Die Wortkombination "bergauf" und "fahren" verwirrt mich ein Wenig...


----------



## Athabaske (4. Oktober 2010)

Adam1987 schrieb:


> ...und wie gesagt immer drauf achten dein Gewicht auf den Pedalen abzustützen und den Lenker wirklich nur in Position zu halten, also dich nicht darauf abzustützen...


...das verstehe ich gerade beim Hardtail nicht ganz, vorne habe ich doch wenigstens ein wenig Federung?

Klar, dass ich mich nicht bewußt auf den Lenker lehne, absaufen will man ja nicht in den Wurzelzwischenräumen.

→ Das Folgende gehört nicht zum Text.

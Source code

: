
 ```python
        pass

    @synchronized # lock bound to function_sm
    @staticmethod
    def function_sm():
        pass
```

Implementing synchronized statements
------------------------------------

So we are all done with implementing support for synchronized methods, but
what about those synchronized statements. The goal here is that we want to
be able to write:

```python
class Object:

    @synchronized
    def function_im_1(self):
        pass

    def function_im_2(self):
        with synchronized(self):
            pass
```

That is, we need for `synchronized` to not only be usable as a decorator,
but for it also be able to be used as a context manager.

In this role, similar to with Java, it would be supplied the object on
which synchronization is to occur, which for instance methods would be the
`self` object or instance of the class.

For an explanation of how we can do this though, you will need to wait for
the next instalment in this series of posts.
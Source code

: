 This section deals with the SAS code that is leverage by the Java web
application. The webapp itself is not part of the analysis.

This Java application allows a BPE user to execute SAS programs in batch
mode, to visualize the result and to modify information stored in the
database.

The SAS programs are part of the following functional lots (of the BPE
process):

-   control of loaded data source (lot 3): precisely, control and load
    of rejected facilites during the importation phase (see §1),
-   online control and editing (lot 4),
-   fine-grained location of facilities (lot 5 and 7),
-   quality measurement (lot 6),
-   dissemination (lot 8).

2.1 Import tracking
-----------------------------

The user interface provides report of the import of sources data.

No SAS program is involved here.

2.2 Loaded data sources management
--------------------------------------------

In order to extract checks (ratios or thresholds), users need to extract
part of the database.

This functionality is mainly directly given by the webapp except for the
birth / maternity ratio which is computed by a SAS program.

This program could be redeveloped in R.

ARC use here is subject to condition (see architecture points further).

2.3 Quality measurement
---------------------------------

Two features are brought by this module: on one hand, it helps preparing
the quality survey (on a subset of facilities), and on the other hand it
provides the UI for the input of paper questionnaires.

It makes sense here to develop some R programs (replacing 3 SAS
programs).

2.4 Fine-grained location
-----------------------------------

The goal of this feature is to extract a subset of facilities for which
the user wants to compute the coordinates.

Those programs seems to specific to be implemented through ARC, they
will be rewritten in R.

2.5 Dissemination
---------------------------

Bei kurzen Zonen kann ich mir vorstellen die Wurzeln per "manual" zu überwinden, aber in längeren Passagen verliere ich bei zu wenig Gewicht auf dem Vorderrad doch dort die Traktion?


----------



## dubbel (4. Oktober 2010)

oder aussenrum fahren.


----------



## MTB-News.de




----------



## Targut (9. Oktober 2010)

Lateralus schrieb:


> Und *Wurzelpassagen bergauf*? Sowas macht mir echt Probleme.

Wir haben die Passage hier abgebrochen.